Autre domaine révélant la manière dont les inégalités socioéconomiques façonnent la vie familiale : les solidarités familiales, dont on a parfois espéré qu'elles serviraient de rempart à la montée contemporaine de la pauvreté et de l'exclusion.
Dans un article récent, Nicolas Herpin et Jean-Hugues Déchaux montrent que le volume des échanges familiaux reste malheureusement faible. A partir d'une enquête sur les « réseaux de parenté et entraide », ils établissent que seuls 2 % des hommes et 6 % des femmes ont rendu quatre services ménagers « de base » (bricolage, ménage/cuisine/linge, garde des enfants, courses) à un membre de leur réseau familial. A l'inverse, 29 % des femmes et 36 % des hommes n'ont rendu aucun de ces quatre services. Concernant l'entraide financière (dons, cadeaux, règlement de loyers…), elle s'élève en moyenne à 700 euros en 2001, soit 3 % du budget annuel des ménages. Un niveau assez bas, notamment au regard des aides institutionnelles, et qui en tout cas laisse intactes les inégalités économiques, stabilisant « la situation du ménage au cours du cycle de vie, mais aux alentours d'une position sociale qui, elle, reste inchangée ».

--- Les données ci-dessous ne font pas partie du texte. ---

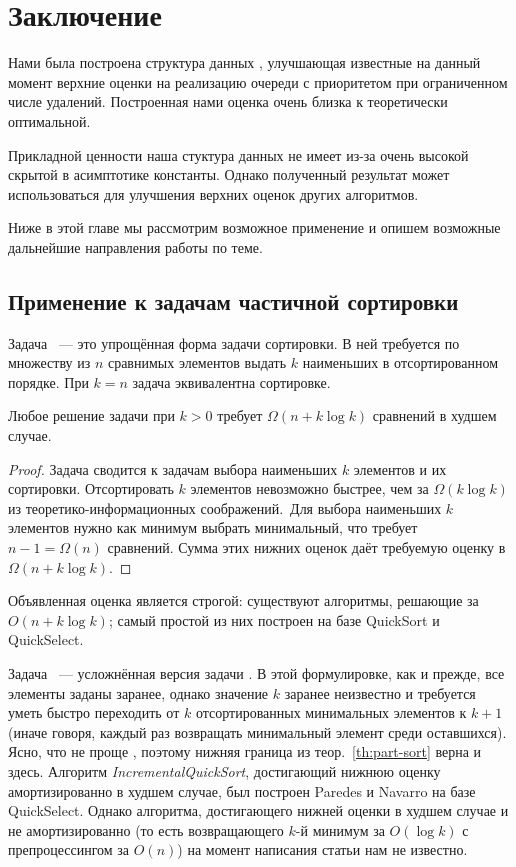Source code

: \chapter{Заключение} \label{chapt3}

Нами была построена структура данных \CH, улучшающая известные на данный момент
верхние оценки на реализацию очереди с приоритетом при ограниченном
числе удалений. Построенная нами оценка очень близка к теоретически оптимальной.

Прикладной ценности наша стуктура данных не имеет из-за очень высокой скрытой
в асимптотике константы. Однако полученный результат может использоваться
для улучшения верхних оценок других алгоритмов.

Ниже в этой главе мы рассмотрим возможное применение \CH и опишем
возможные дальнейшие направления работы по теме.

\section{Применение к задачам частичной сортировки}

Задача \PartSort~--- это упрощённая форма задачи сортировки.\cite{partial-sort}
В ней требуется по множеству из $n$ сравнимых элементов выдать $k$ наименьших
в отсортированном порядке. При $k=n$ задача \PartSort эквивалентна сортировке.

\begin{theorem} \label{th:part-sort}
Любое решение задачи \PartSort при $k > 0$ требует $\Omega(n + k \log k)$ сравнений
в худшем случае.
\end{theorem}
\begin{proof}
Задача \PartSort сводится к задачам выбора наименьших $k$ элементов
и их сортировки. Отсортировать $k$ элементов невозможно быстрее,
чем за $\Omega(k \log k)$ из теоретико-информационных соображений\cite[с.~222]{Cormen}.\
Для выбора наименьших
$k$ элементов нужно как минимум выбрать минимальный, что
требует $n-1 = \Omega(n)$ сравнений. Сумма этих нижних оценок даёт требуемую
оценку в $\Omega(n+k\log k)$.
\end{proof}

Объявленная оценка является строгой: существуют алгоритмы, решающие
\PartSort за $O(n + k \log k)$; самый простой из них построен на базе
QuickSort и QuickSelect.

Задача \IncSort~--- усложнённая версия задачи \PartSort. В этой формулировке,
как и прежде, все элементы заданы заранее, однако значение $k$ заранее неизвестно
и требуется уметь быстро переходить от $k$ отсортированных минимальных элементов
к $k+1$ (иначе говоря, каждый раз возвращать минимальный элемент среди
оставшихся). Ясно, что \IncSort не проще \PartSort, поэтому нижняя
граница из теор.~\ref{th:part-sort} верна и здесь.
Алгоритм \emph{IncrementalQuickSort}\cite{opt-inc-sort},
достигающий нижнюю оценку амортизированно в худшем случае,
был построен Paredes и Navarro на базе QuickSelect.
Однако алгоритма, достигающего нижней оценки в худшем случае и не амортизированно
(то есть возвращающего $k$-й минимум за $O(\log k)$ с препроцессингом
за $O(n)$) на момент написания статьи нам не известно.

A partir d'une autre enquête sur les relations entre générations, Sylvie Renaut met par ailleurs en évidence un phénomène de cumul des échanges : les familles où les transferts financiers sont les plus intenses sont aussi celles où les échanges de services sont les plus fréquents et les liens affinitaires les plus forts. Elle dresse une typologie des familles en cinq catégories, selon l'intensité de l'entraide.
Chez les « contraints », l'activation du réseau d'entraide est limitée. Le niveau scolaire des membres reste faible d'une génération à l'autre (agriculteurs, ouvriers non qualifiés). Les conceptions du couple, de l'éducation, y sont traditionnelles. La corésidence des générations est la principale forme de solidarité.
Les « traditionnels » (scolarités courtes, familles ouvrières, activité féminine plus répandue) échangent un peu plus. Des transferts financiers ont lieu dans la moitié de ces familles (moins de 20 % chez les « contraints »).
Avec les « stratèges », on atteint des niveaux de vie et d'éducation supérieurs, dès la génération des grands-parents. Des transferts financiers importants sont dirigés vers les jeunes adultes, qui rendent des services domestiques à leurs parents. Les grands-parents, souvent propriétaires immobiliers, sont relativement autonomes.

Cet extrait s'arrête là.